▸ EXERCISE DETAILS
Every line of the material is to be returned verbatim. Pictures stay out.

▸ PROVIDED DATA
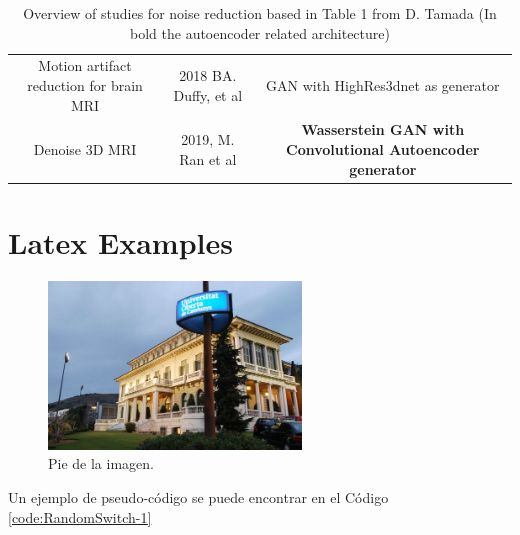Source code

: \begin{table}[!ht]
\begin{tabularx}{\textwidth}{C C C}
        \hline
        \\
        \hline
        
        Motion artifact reduction for brain MRI & 2018 BA. Duffy, et al \cite{ganHR3d} & GAN with HighRes3dnet as generator \\
        
        Denoise 3D MRI & 2019, M. Ran et al \cite{wganautoencoder} & \textbf{Wasserstein GAN with Convolutional Autoencoder generator} \\
 
    \hline
    \end{tabularx}
    \caption{Overview of studies for noise reduction based in Table 1 from D. Tamada \cite{tamada2020review} (In bold the autoencoder related architecture)}
    \label{table:paper_overview}
\end{table}

    



\iffalse
\section{Latex Examples}

\begin{figure}
	\centering
	\includegraphics[width=0.6\textwidth]{figs/image1.png}
	\caption{Pie de la imagen.}
	\label{fig:context-anoni1}
\end{figure}



Un ejemplo de pseudo-código se puede encontrar en el Código \ref{code:RandomSwitch-1}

▸ REPLY
Source code

: \begin{table}[!ht]
\begin{tabularx}{\textwidth}{C C C}
        \hline
        \\
        \hline
        
        Motion artifact reduction for brain MRI & 2018 BA. Duffy, et al \cite{ganHR3d} & GAN with HighRes3dnet as generator \\
        
        Denoise 3D MRI & 2019, M. Ran et al \cite{wganautoencoder} & \textbf{Wasserstein GAN with Convolutional Autoencoder generator} \\
 
    \hline
    \end{tabularx}
    \caption{Overview of studies for noise reduction based in Table 1 from D. Tamada \cite{tamada2020review} (In bold the autoencoder related architecture)}
    \label{table:paper_overview}
\end{table}

    



\iffalse
\section{Latex Examples}

\begin{figure}
	\centering
	\includegraphics[width=0.6\textwidth]{figs/image1.png}
	\caption{Pie de la imagen.}
	\label{fig:context-anoni1}
\end{figure}



Un ejemplo de pseudo-código se puede encontrar en el Código \ref{code:RandomSwitch-1}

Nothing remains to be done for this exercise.